Nous n’approuvons pas la violence et la mort de civils, mais nous ressentons de l’amertume devant cette hypocrisie occidentale, et plus particulièrement états-unienne, envers nos victimes, hypocrisie qui donne à Israël le feu vert pour continuer à massacrer les Palestiniens, massacre qui dure depuis plus de soixante ans.
Ces gouvernements occidentaux hypocrites ont créé des États pour tous les peuples opprimés de la terre, depuis le Timor oriental jusqu’au Kosovo ; mais lorsqu’il s’agit des Palestiniens, toutes les valeurs morales dont ils se réclament pour créer ces États indépendants sont mises de côté, parce qu’Israël est une vache sacrée à laquelle il ne faut absolument pas toucher.
Nous posons à l’administration états-unienne et à tous les gouvernements occidentaux qui lui sont liés, une question précise : pourquoi considèrent-ils l’attaque d’une école religieuse juive au cœur de Jérusalem comme un acte terroriste, alors qu’ils regardent l’attaque contre une école musulmane fondamentaliste au Pakistan ou en Afghanistan, comme un acte héroïque, légitime, digne d’éloges, dont les auteurs méritent honneurs et décorations ? L’école juive qui a été l’objet de l’attaque à Jérusalem occupée est la plus importante pépinière d’extrémisme et d’extrémistes juifs, à l’image de Baruch Goldstein, l’auteur du massacre de la mosquée Ibrahimi à Elkhalil (Hébron, ndt), qui a surgi à l’aube dans la mosquée et tiré par derrière sur les fidèles, tuant plus de vingt d’entre eux, sans autre motif que le ressentiment, la haine religieuse et le racisme.
Cette école et ses pareilles produisent les colons extrémistes qui accaparent les terres arabes par la force pour y construire des colonies, qui essaient à nouveau d’incendier la mosquée Alsharif à Jérusalem, qui, sous prétexte de chercher le temple de Salomon, encouragent les fouilles qui ébranlent les fondations de la mosquée, qui terrorisent des innocents désarmés à Elkhalil, Naplouse, Tulkarem, Kafr Kassem, Nazareth et ailleurs.
Nous le savons bien, la lutte est inégale : le peuple palestinien, assiégé et affamé, qui ne possède ni avions, ni chars, ni missiles modernes, est confronté à deux sièges en même temps : le siège imposé par Israël, avec le soutien américano-occidental, et le siège mené par les régimes arabes complices qui participent à son étranglement et à son humiliation.
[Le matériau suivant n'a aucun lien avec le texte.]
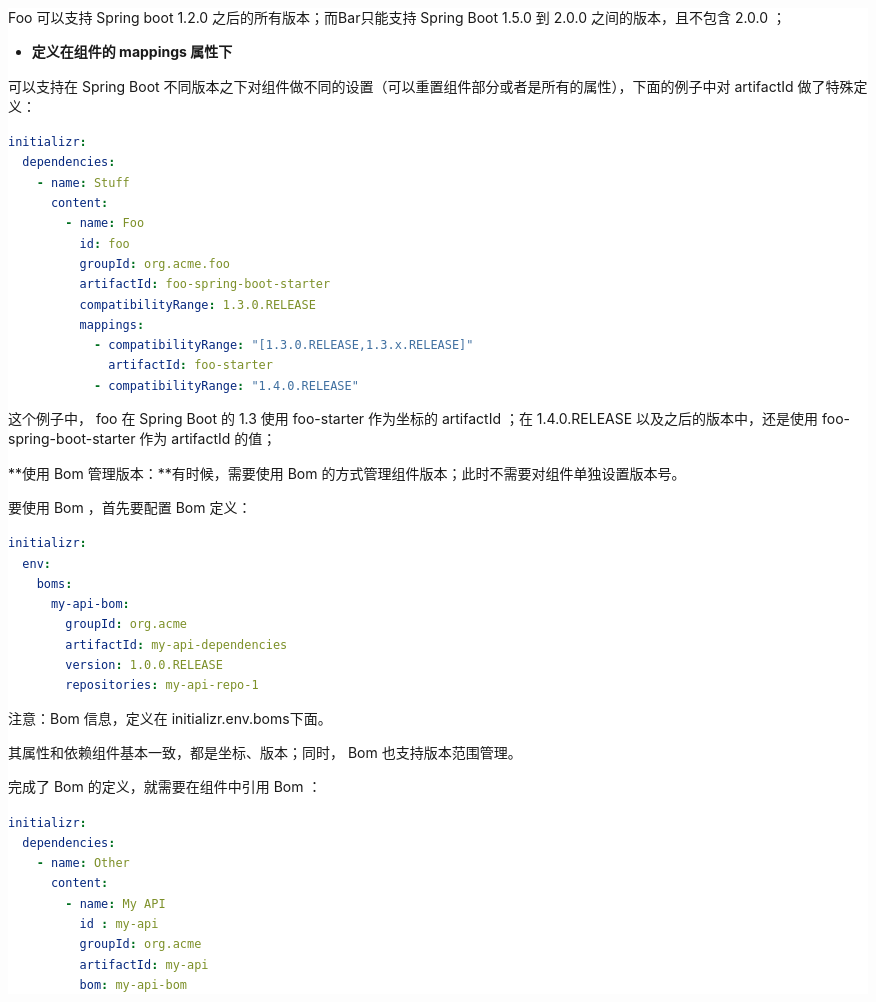 Foo 可以支持 Spring boot 1.2.0 之后的所有版本；而Bar只能支持 Spring Boot 1.5.0 到 2.0.0 之间的版本，且不包含 2.0.0 ；

- **定义在组件的 mappings 属性下**

可以支持在 Spring Boot 不同版本之下对组件做不同的设置（可以重置组件部分或者是所有的属性），下面的例子中对 artifactId 做了特殊定义：

```yaml
initializr:
  dependencies:
    - name: Stuff
      content:
        - name: Foo
          id: foo
          groupId: org.acme.foo
          artifactId: foo-spring-boot-starter
          compatibilityRange: 1.3.0.RELEASE
          mappings:
            - compatibilityRange: "[1.3.0.RELEASE,1.3.x.RELEASE]"
              artifactId: foo-starter
            - compatibilityRange: "1.4.0.RELEASE"
```

这个例子中， foo 在 Spring Boot 的 1.3 使用 foo-starter 作为坐标的 artifactId ；在 1.4.0.RELEASE 以及之后的版本中，还是使用 foo-spring-boot-starter 作为 artifactId 的值；

**使用 Bom 管理版本：**有时候，需要使用 Bom 的方式管理组件版本；此时不需要对组件单独设置版本号。

要使用 Bom ，首先要配置 Bom 定义：

```yaml
initializr:
  env:
    boms:
      my-api-bom:
        groupId: org.acme
        artifactId: my-api-dependencies
        version: 1.0.0.RELEASE
        repositories: my-api-repo-1
```

注意：Bom 信息，定义在 initializr.env.boms下面。

其属性和依赖组件基本一致，都是坐标、版本；同时， Bom 也支持版本范围管理。

完成了 Bom 的定义，就需要在组件中引用 Bom ：

```yaml
initializr:
  dependencies:
    - name: Other
      content:
        - name: My API
          id : my-api
          groupId: org.acme
          artifactId: my-api
          bom: my-api-bom
```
Mais il ne reste à ce peuple d’autre choix que celui de résister.
Certains objecteront peut-être que la résistance pacifique, comme les manifestations et la désobéissance civile prônée par Mahatma Gandhi, est la plus adaptée dans un rapport de forces si déséquilibré. Nous ne sommes pas opposés à ce choix et, intellectuellement, nous en voyons le bien-fondé, mais il nous faut rappeler en même temps que ceux qui occupent la terre palestinienne, ceux qui tuent sa population, ce n’est pas la Suède, la Suisse ou même la Grande-Bretagne ; c’est un ennemi qui jubile en tuant des enfants, en détruisant des maisons habitées, dont le Ministre de la Défense menace de Shoah si ne cessent pas les actes de résistance et l’envoi de missiles rudimentaires sur les colonies israéliennes au Nord de la bande de Gaza.
Le président Mahmoud Abbas, avec son entourage, choisit la voie pacifique et renonce à la résistance ; il en condamne les opérations qu’il qualifie de méprisables et en juge les missiles dérisoires. Qu’a-t-il gagné en douze ans de discussion avec les Israéliens, sinon le mépris, l’humiliation, l’augmentation des colonies, des barrages, des meurtres contre son peuple, les expéditions militaires jusque sous les fenêtres de sa chambre à coucher à Ramallah ?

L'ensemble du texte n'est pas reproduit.